WORK ORDER.
In full and without change, return each entry.

Collected data:
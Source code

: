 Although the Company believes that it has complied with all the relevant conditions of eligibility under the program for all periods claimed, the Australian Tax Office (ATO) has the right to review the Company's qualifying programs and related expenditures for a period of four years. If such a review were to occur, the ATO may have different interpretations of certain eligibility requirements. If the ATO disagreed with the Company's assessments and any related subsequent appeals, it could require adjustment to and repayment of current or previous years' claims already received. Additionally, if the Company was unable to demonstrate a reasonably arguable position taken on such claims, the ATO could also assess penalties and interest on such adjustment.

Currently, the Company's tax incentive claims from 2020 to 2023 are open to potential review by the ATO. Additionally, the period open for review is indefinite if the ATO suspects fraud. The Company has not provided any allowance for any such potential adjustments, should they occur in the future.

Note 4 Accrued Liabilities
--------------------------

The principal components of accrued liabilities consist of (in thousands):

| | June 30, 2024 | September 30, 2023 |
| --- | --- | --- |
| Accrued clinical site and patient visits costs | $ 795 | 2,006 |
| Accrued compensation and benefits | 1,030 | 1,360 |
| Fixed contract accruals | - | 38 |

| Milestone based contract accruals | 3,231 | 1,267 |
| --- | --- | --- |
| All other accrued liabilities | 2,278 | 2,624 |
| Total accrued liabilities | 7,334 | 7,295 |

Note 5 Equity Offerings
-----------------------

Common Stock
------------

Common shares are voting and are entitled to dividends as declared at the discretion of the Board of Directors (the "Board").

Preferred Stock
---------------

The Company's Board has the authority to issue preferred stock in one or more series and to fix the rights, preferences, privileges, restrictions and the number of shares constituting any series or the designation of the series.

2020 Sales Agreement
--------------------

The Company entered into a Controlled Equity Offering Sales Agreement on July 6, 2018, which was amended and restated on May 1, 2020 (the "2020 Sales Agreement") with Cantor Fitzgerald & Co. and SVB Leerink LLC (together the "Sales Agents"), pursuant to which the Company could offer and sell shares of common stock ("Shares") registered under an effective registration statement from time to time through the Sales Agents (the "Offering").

EXPECTED OUTPUT.
Source code

: Although the Company believes that it has complied with all the relevant conditions of eligibility under the program for all periods claimed, the Australian Tax Office (ATO) has the right to review the Company's qualifying programs and related expenditures for a period of four years. If such a review were to occur, the ATO may have different interpretations of certain eligibility requirements. If the ATO disagreed with the Company's assessments and any related subsequent appeals, it could require adjustment to and repayment of current or previous years' claims already received. Additionally, if the Company was unable to demonstrate a reasonably arguable position taken on such claims, the ATO could also assess penalties and interest on such adjustment.

Currently, the Company's tax incentive claims from 2020 to 2023 are open to potential review by the ATO. Additionally, the period open for review is indefinite if the ATO suspects fraud. The Company has not provided any allowance for any such potential adjustments, should they occur in the future.

Note 4 Accrued Liabilities
--------------------------

The principal components of accrued liabilities consist of (in thousands):

| | June 30, 2024 | September 30, 2023 |
| --- | --- | --- |
| Accrued clinical site and patient visits costs | $ 795 | 2,006 |
| Accrued compensation and benefits | 1,030 | 1,360 |
| Fixed contract accruals | - | 38 |

| Milestone based contract accruals | 3,231 | 1,267 |
| --- | --- | --- |
| All other accrued liabilities | 2,278 | 2,624 |
| Total accrued liabilities | 7,334 | 7,295 |

Note 5 Equity Offerings
-----------------------

Common Stock
------------

Common shares are voting and are entitled to dividends as declared at the discretion of the Board of Directors (the "Board").

Preferred Stock
---------------

The Company's Board has the authority to issue preferred stock in one or more series and to fix the rights, preferences, privileges, restrictions and the number of shares constituting any series or the designation of the series.

2020 Sales Agreement
--------------------

The Company entered into a Controlled Equity Offering Sales Agreement on July 6, 2018, which was amended and restated on May 1, 2020 (the "2020 Sales Agreement") with Cantor Fitzgerald & Co. and SVB Leerink LLC (together the "Sales Agents"), pursuant to which the Company could offer and sell shares of common stock ("Shares") registered under an effective registration statement from time to time through the Sales Agents (the "Offering").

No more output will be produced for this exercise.